We know that sine takes on values between #-1# and #1#, so when we multiply after finding sine that will change the range of values.

The amplitude reflects this fact and is equal to #absA#

For the basic sine graph, #y = sinx#, we often think of this as starting the first cycle when we take the sine of 0 and finishing when we take the sine of #2pi#. The period of the basic function is #2 pi#.

The period of #y = Asin(Bx+C)# is #(2pi)/B" "# (Multiplying by #B# changes the scale on the #x# axis.)

Phase shift (or Horizontal Shift) tells us where we "start the first period" it tells us when we take the sine of 0.

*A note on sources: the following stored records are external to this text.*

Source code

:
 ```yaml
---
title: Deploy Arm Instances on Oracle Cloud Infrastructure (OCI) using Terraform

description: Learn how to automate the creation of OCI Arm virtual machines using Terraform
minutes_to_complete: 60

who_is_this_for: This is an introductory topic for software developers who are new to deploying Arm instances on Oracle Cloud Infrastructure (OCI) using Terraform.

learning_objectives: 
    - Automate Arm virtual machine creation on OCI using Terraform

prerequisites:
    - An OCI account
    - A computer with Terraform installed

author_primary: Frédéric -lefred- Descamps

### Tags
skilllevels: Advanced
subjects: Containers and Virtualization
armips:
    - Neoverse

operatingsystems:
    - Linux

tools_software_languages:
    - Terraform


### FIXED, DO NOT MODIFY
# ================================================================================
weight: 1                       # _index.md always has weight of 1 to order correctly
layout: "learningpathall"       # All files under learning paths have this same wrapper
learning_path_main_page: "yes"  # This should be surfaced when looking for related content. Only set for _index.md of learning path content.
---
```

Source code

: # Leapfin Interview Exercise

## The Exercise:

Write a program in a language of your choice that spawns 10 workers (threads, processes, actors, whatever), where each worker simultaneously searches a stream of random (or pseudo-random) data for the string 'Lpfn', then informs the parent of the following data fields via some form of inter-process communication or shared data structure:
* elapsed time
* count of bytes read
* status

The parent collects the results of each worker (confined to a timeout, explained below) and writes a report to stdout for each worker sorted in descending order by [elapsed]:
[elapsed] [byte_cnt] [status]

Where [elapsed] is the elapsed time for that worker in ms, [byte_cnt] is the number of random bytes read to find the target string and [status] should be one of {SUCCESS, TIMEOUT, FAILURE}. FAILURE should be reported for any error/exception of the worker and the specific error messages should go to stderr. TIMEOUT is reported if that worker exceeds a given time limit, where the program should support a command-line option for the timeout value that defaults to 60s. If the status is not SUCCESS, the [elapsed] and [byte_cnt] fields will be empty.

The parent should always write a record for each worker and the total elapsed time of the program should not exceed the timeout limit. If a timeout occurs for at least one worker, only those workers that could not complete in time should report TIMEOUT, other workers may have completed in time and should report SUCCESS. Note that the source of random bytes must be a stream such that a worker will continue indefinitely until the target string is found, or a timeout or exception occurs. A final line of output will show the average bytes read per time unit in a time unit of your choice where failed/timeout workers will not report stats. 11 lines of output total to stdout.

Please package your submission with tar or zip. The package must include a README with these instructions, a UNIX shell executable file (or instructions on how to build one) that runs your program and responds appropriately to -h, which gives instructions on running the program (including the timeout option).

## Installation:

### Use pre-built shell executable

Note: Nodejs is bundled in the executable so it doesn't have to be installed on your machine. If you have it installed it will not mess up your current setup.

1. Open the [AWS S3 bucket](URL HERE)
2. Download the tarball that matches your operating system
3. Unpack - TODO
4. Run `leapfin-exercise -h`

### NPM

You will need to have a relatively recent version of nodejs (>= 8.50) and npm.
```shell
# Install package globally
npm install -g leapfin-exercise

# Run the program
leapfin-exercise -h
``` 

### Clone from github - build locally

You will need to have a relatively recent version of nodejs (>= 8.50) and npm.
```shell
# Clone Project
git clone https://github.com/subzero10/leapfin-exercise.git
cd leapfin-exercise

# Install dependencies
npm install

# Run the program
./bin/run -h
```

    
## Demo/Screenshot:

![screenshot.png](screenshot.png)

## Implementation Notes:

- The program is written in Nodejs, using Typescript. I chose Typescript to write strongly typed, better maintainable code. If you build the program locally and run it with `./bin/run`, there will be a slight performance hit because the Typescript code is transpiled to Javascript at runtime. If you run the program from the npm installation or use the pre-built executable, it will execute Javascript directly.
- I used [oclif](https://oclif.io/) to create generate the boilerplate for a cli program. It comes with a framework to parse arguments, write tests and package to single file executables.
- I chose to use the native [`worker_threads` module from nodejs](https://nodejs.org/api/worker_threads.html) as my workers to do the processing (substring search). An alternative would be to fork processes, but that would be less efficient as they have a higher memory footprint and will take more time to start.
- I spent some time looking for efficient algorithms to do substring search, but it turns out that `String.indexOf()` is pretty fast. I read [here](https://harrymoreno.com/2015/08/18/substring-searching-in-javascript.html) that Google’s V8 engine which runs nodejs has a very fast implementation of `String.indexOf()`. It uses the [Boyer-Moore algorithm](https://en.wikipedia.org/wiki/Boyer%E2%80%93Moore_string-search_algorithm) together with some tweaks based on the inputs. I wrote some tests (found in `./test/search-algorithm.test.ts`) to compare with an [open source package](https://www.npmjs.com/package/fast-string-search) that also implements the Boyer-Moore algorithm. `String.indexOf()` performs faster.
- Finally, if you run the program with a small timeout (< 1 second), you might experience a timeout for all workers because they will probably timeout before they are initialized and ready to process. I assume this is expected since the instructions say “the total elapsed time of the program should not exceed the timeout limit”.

To find the shift, solve #Bx+C = 0#
(Or #Bx-C=0# depandng on your textbook.)

So here we go:

For #g(x) = -2sin(pix+pi/3)#,

We have Amplitude = #2" "#
(The minus sign will flip the graph across the #x# axis.)

Period is #(2pi)/pi = 2#

Phase Shift is the solution to #pix+pi/3 = 0#,

it is #-1/3#

The graph starts on the #x# axis at #x = -1/3#, then decreases to a minimum of #-2#, back up to and through the #x# axis, up to a maximum of #2#, before returning to the #x# axis. Then repeat the pattern as required.

Here is one period:

graph{y = -2sin(pix+pi/3) *(sqrt(1-(x-2/3)^2))/(sqrt(1-(x-2/3)^2)) [-4.177, 5.69, -2.59, 2.343]

Note

Another way of finding the period is to find the beginning of the first cycle (phase shift) by solving #Bx+C = 0# as before, and the find the end of the cycle by solving #Bx+C = 2pi#

The period is the difference between the end and the beginning. If you go through the algebra, you'll see that the difference is #(2pi)/B#